What I thought I was hearing was CIA bravado, but the comment actually reflected an internal U.S. government debate. Since the last year of the Reagan administration in 1988, the CIA, where Gates was then deputy director, had been predicting a quick end to the Najibullah government -- if and when the Soviet army left.
In contrast, the State Department foresaw a drawn-out struggle. Deputy Secretary of State John Whitehead and the department's intelligence chief Morton Abramowitz challenged the CIA's assumptions and warned that Najibullah's army might hold on longer than the CIA expected.
But Gates pushed the CIA analysis of a rapid Najibullah collapse and prevailed in the policy debates.
Gates described this internal battle in his 1996 memoir, From the Shadows, recalling how he briefed Secretary of State George Shultz and his senior aides about the CIA's prediction prior to Shultz flying to Moscow in February 1988.

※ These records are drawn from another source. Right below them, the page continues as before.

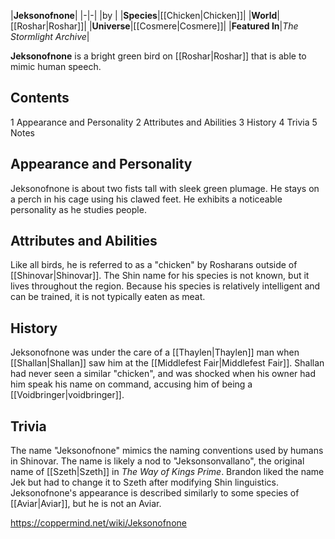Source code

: |**Jeksonofnone**|
|-|-|
|by |
|**Species**|[[Chicken\|Chicken]]|
|**World**|[[Roshar\|Roshar]]|
|**Universe**|[[Cosmere\|Cosmere]]|
|**Featured In**|*The Stormlight Archive*|

**Jeksonofnone** is a bright green bird on [[Roshar\|Roshar]] that is able to mimic human speech.

## Contents

1 Appearance and Personality
2 Attributes and Abilities
3 History
4 Trivia
5 Notes


## Appearance and Personality
Jeksonofnone is about two fists tall with sleek green plumage. He stays on a perch in his cage using his clawed feet. He exhibits a noticeable personality as he studies people.

## Attributes and Abilities
Like all birds, he is referred to as a "chicken" by Rosharans outside of [[Shinovar\|Shinovar]]. The Shin name for his species is not known, but it lives throughout the region. Because his species is relatively intelligent and can be trained, it is not typically eaten as meat.

## History
Jeksonofnone was under the care of a [[Thaylen\|Thaylen]] man when [[Shallan\|Shallan]] saw him at the [[Middlefest Fair\|Middlefest Fair]]. Shallan had never seen a similar "chicken", and was shocked when his owner had him speak his name on command, accusing him of being a [[Voidbringer\|voidbringer]].

## Trivia
The name "Jeksonofnone" mimics the naming conventions used by humans in Shinovar. The name is likely a nod to "Jeksonsonvallano", the original name of [[Szeth\|Szeth]] in *The Way of Kings Prime*. Brandon liked the name Jek but had to change it to Szeth after modifying Shin linguistics.
Jeksonofnone's appearance is described similarly to some species of [[Aviar\|Aviar]], but he is not an Aviar.


https://coppermind.net/wiki/Jeksonofnone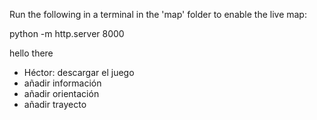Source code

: Run the following in a terminal in the 'map' folder to enable the live map:

python -m http.server 8000

hello there

- Héctor: descargar el juego
- añadir información
- añadir orientación
- añadir trayecto
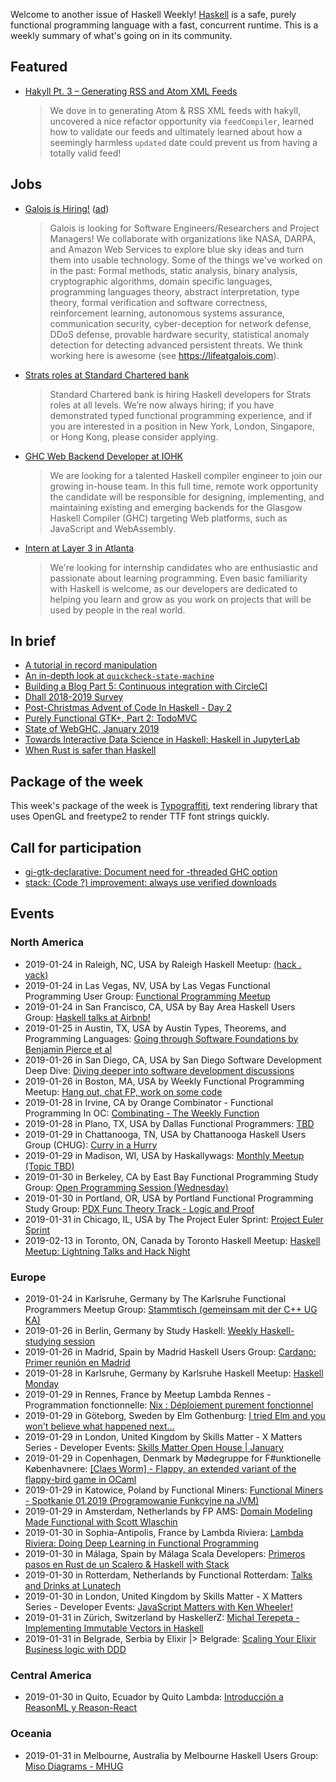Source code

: <!-- 2019-01-24 unpublished -->

Welcome to another issue of Haskell Weekly!
[Haskell](https://www.haskell.org) is a safe, purely functional programming language with a fast, concurrent runtime.
This is a weekly summary of what's going on in its community.

## Featured

-   [Hakyll Pt. 3 – Generating RSS and Atom XML Feeds](https://robertwpearce.com/hakyll-pt-3-generating-rss-and-atom-xml-feeds.html)

    > We dove in to generating Atom & RSS XML feeds with hakyll, uncovered a nice refactor opportunity via `feedCompiler`, learned how to validate our feeds and ultimately learned about how a seemingly harmless `updated` date could prevent us from having a totally valid feed!

## Jobs

-   [Galois is Hiring!](https://workforcenow.adp.com/jobs/apply/posting.html?client=galois&ccId=19000101_000001&type=MP&lang=en_US) ([ad](https://haskellweekly.news/advertising.html))

    > Galois is looking for Software Engineers/Researchers and Project Managers! We collaborate with organizations like NASA, DARPA, and Amazon Web Services to explore blue sky ideas and turn them into usable technology. Some of the things we've worked on in the past: Formal methods, static analysis, binary analysis, cryptographic algorithms, domain specific languages, programming languages theory, abstract interpretation, type theory, formal verification and software correctness, reinforcement learning, autonomous systems assurance, communication security, cyber-deception for network defense, DDoS defense, provable hardware security, statistical anomaly detection for detecting advanced persistent threats. We think working here is awesome (see <https://lifeatgalois.com>).

-   [Strats roles at Standard Chartered bank](https://hauptwerk.blogspot.com/2019/01/strats-roles-at-standard-chartered-bank.html)

    > Standard Chartered bank is hiring Haskell developers for Strats roles at all levels. We’re now always hiring; if you have demonstrated typed functional programming experience, and if you are interested in a position in New York, London, Singapore, or Hong Kong, please consider applying.

-   [GHC Web Backend Developer at IOHK](https://iohk.io/careers/#op-302245-ghc-web-backend-developer)

    > We are looking for a talented Haskell compiler engineer to join our growing in-house team.  In this full time, remote work opportunity the candidate will be responsible for designing, implementing, and maintaining existing and emerging backends for the Glasgow Haskell Compiler (GHC) targeting Web platforms, such as JavaScript and WebAssembly.

-   [Intern at Layer 3 in Atlanta](https://np.reddit.com/r/haskell/comments/ahdgmm/job_posting_layer_3_communications_is_looking_for/)

    > We're looking for internship candidates who are enthusiastic and passionate about learning programming. Even basic familiarity with Haskell is welcome, as our developers are dedicated to helping you learn and grow as you work on projects that will be used by people in the real world.

## In brief

-   [A tutorial in record manipulation](https://gist.github.com/i-am-tom/479478d7ae163249b3092b9aaa668fc8/31490a3d84758f6a721823ad3972bff8c5094f12)
-   [An in-depth look at `quickcheck-state-machine`](https://www.well-typed.com/blog/2019/01/qsm-in-depth/)
-   [Building a Blog Part 5: Continuous integration with CircleCI](https://gaumala.com/posts/2019-01-22-continuous-integration-with-circle-ci.html)
-   [Dhall 2018-2019 Survey](https://docs.google.com/forms/d/e/1FAIpQLSfQApsRF-lv6UXE1IHCLiABHrN9VN4NO6Tz4h61mKSiw76pBQ/viewform)
-   [Post-Christmas Advent of Code In Haskell - Day 2](http://www.tpflug.me/2019/01/18/post-christmas-advent-pt2/)
-   [Purely Functional GTK+, Part 2: TodoMVC](https://haskell-at-work.com/episodes/2019-01-19-purely-functional-gtk-part-2-todo-mvc.html)
-   [State of WebGHC, January 2019](https://webghc.github.io/2019/01/18/state-of-webghc-january-2019.html)
-   [Towards Interactive Data Science in Haskell: Haskell in JupyterLab](https://www.tweag.io/posts/2019-01-23-jupyterlab-ihaskell.html)
-   [When Rust is safer than Haskell](https://www.fpcomplete.com/blog/when-rust-is-safer-than-haskell)

## Package of the week

This week's package of the week is [Typograffiti](https://hackage.haskell.org/package/typograffiti-0.1.0.2),
 text rendering library that uses OpenGL and freetype2 to render TTF font strings quickly.

## Call for participation

-   [gi-gtk-declarative: Document need for -threaded GHC option](https://github.com/owickstrom/gi-gtk-declarative/issues/40)
-   [stack: (Code ?) improvement: always use verified downloads](https://github.com/commercialhaskell/stack/issues/4524)

## Events

### North America

- 2019-01-24 in Raleigh, NC, USA by Raleigh Haskell Meetup: [(hack . yack)](https://www.meetup.com/Raleigh-Haskell-Meetup/events/nsfsnqyzcbgc/)
- 2019-01-24 in Las Vegas, NV, USA by Las Vegas Functional Programming User Group: [Functional Programming Meetup](https://www.meetup.com/las-vegas-functional-programming/events/jkznkqyzcbgc/)
- 2019-01-24 in San Francisco, CA, USA by Bay Area Haskell Users Group: [Haskell talks at Airbnb!](https://www.meetup.com/Bay-Area-Haskell-Users-Group/events/257325119/)
- 2019-01-25 in Austin, TX, USA by Austin Types, Theorems, and Programming Languages: [Going through Software Foundations by Benjamin Pierce et al](https://www.meetup.com/Austin-Types-Theorems-and-Programming-Languages/events/jfkqlnyzcbhc/)
- 2019-01-26 in San Diego, CA, USA by San Diego Software Development Deep Dive: [Diving deeper into software development discussions ](https://www.meetup.com/San-Diego-Software-Development-Deep-Dive/events/mtzbkqyzcbjc/)
- 2019-01-26 in Boston, MA, USA by Weekly Functional Programming Meetup: [Hang out, chat FP, work on some code](https://www.meetup.com/Weekly-Functional-Programming-Meetup/events/vdlnqpyzcbjc/)
- 2019-01-28 in Irvine, CA by Orange Combinator - Functional Programming In OC: [Combinating - The Weekly Function](https://www.meetup.com/orange-combinator/events/lxvjrpyzcblc/)
- 2019-01-28 in Plano, TX, USA by Dallas Functional Programmers: [TBD](https://www.meetup.com/Dallas-Functional-Programmers/events/mrmnmqyzcblc/)
- 2019-01-29 in Chattanooga, TN, USA by Chattanooga Haskell Users Group (CHUG): [Curry in a Hurry](https://www.meetup.com/chaskell/events/257588598/)
- 2019-01-29 in Madison, WI, USA by Haskallywags: [Monthly Meetup (Topic TBD)](https://www.meetup.com/Haskallywags/events/258126764/)
- 2019-01-30 in Berkeley, CA by East Bay Functional Programming Study Group: [Open Programming Session (Wednesday)](https://www.meetup.com/eastbayfunctionalprogramming/events/wmzxpqyzcbnc/)
- 2019-01-30 in Portland, OR, USA by Portland Functional Programming Study Group: [PDX Func Theory Track - Logic and Proof](https://www.meetup.com/Portland-Functional-Programming-Study-Group/events/mpwwbqyzcbfc/)
- 2019-01-31 in Chicago, IL, USA by The Project Euler Sprint: [Project Euler Sprint](https://www.meetup.com/Project-Euler-Sprint/events/ngwzxmyzcbpc/)
- 2019-02-13 in Toronto, ON, Canada by Toronto Haskell Meetup: [Haskell Meetup: Lightning Talks and Hack Night](https://www.meetup.com/meetup-group-evRITRtT/events/258082340/)

### Europe

- 2019-01-24 in Karlsruhe, Germany by The Karlsruhe Functional Programmers Meetup Group: [Stammtisch (gemeinsam mit der C++ UG KA)](https://www.meetup.com/The-Karlsruhe-Functional-Programmers-Meetup-Group/events/wlkqmqyzcbgc/)
- 2019-01-26 in Berlin, Germany by Study Haskell: [Weekly Haskell-studying session](https://www.meetup.com/Study-Haskell/events/nmbsmqyzcbjc/)
- 2019-01-26 in Madrid, Spain by Madrid Haskell Users Group: [Cardano: Primer reunión en Madrid](https://www.meetup.com/Haskell-MAD/events/257956525/)
- 2019-01-28 in Karlsruhe, Germany by Karlsruhe Haskell Meetup: [Haskell Monday](https://www.meetup.com/Karlsruhe-Haskell-Meetup/events/twnxpqyzcblc/)
- 2019-01-29 in Rennes, France by Meetup Lambda Rennes - Programmation fonctionnelle: [Nix : Déploiement purement fonctionnel](https://www.meetup.com/Meetup-Lambda-Rennes-Programmation-fonctionnelle/events/257258435/)
- 2019-01-29 in Göteborg, Sweden by Elm Gothenburg: [I tried Elm and you won't believe what happened next...](https://www.meetup.com/Elm-Gothenburg/events/258068475/)
- 2019-01-29 in London, United Kingdom by Skills Matter - X Matters Series - Developer Events: [Skills Matter Open House | January](https://www.meetup.com/skillsmatter/events/257926162/)
- 2019-01-29 in Copenhagen, Denmark by Mødegruppe for F#unktionelle Københavnere: [[Claes Worm] - Flappy, an extended variant of the flappy-bird game in OCaml](https://www.meetup.com/MoedegruppeFunktionelleKoebenhavnere/events/rqbcdlyzcbmc/)
- 2019-01-29 in Katowice, Poland by Functional Miners: [Functional Miners - Spotkanie 01.2019 (Programowanie Funkcyjne na JVM)](https://www.meetup.com/Functional-Miners/events/257400636/)
- 2019-01-29 in Amsterdam, Netherlands by FP AMS: [Domain Modeling Made Functional with Scott Wlaschin](https://www.meetup.com/fp-ams/events/256998252/)
- 2019-01-30 in Sophia-Antipolis, France by Lambda Riviera: [Lambda Riviera: Doing Deep Learning in Functional Programming](https://www.meetup.com/lambda-riviera/events/spbmjqyzcbdb/)
- 2019-01-30 in Málaga, Spain by Málaga Scala Developers: [Primeros pasos en Rust de un Scalero & Haskell with Stack](https://www.meetup.com/Malaga-Scala/events/257954372/)
- 2019-01-30 in Rotterdam, Netherlands by Functional Rotterdam: [Talks and Drinks at Lunatech](https://www.meetup.com/Functional-Rotterdam/events/257780273/)
- 2019-01-30 in London, United Kingdom by Skills Matter - X Matters Series - Developer Events: [JavaScript Matters with Ken Wheeler! ](https://www.meetup.com/skillsmatter/events/257956980/)
- 2019-01-31 in Zürich, Switzerland by HaskellerZ: [Michal Terepeta - Implementing Immutable Vectors in Haskell](https://www.meetup.com/HaskellerZ/events/257937027/)
- 2019-01-31 in Belgrade, Serbia by Elixir |> Belgrade: [Scaling Your Elixir Business logic with DDD](https://www.meetup.com/elixirbelgrade/events/257139789/)

### Central America

- 2019-01-30 in Quito, Ecuador by Quito Lambda: [Introducción a ReasonML y Reason-React](https://www.meetup.com/Quito-Lambda-Meetup/events/mscxlpyzcbfc/)

### Oceania

- 2019-01-31 in Melbourne, Australia by Melbourne Haskell Users Group: [Miso Diagrams - MHUG](https://www.meetup.com/Melbourne-Haskell-Users-Group/events/qfptslyzcbpc/)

"I told them that most analysts did not believe Najibullah's government could last without active Soviet military support," wrote Gates, who was predicting privately that the Soviets would not depart Afghanistan at all, despite Gorbachev's assurances that they would.
After the Soviets did withdraw in early 1989, some U.S. officials felt Washington's geo-strategic aims had been achieved and a move toward peace was in order. There also was concern about the Afghan mujahedeen, especially their tendencies toward brutality, heroin trafficking and fundamentalist religious policies.
Yet, the new administration of George H.W. Bush -- with Gates having moved from the CIA to the White House as deputy national security adviser -- chose to continue U.S. covert support for the mujahedeen, still funneled primarily through Pakistan's intelligence agency, the ISI.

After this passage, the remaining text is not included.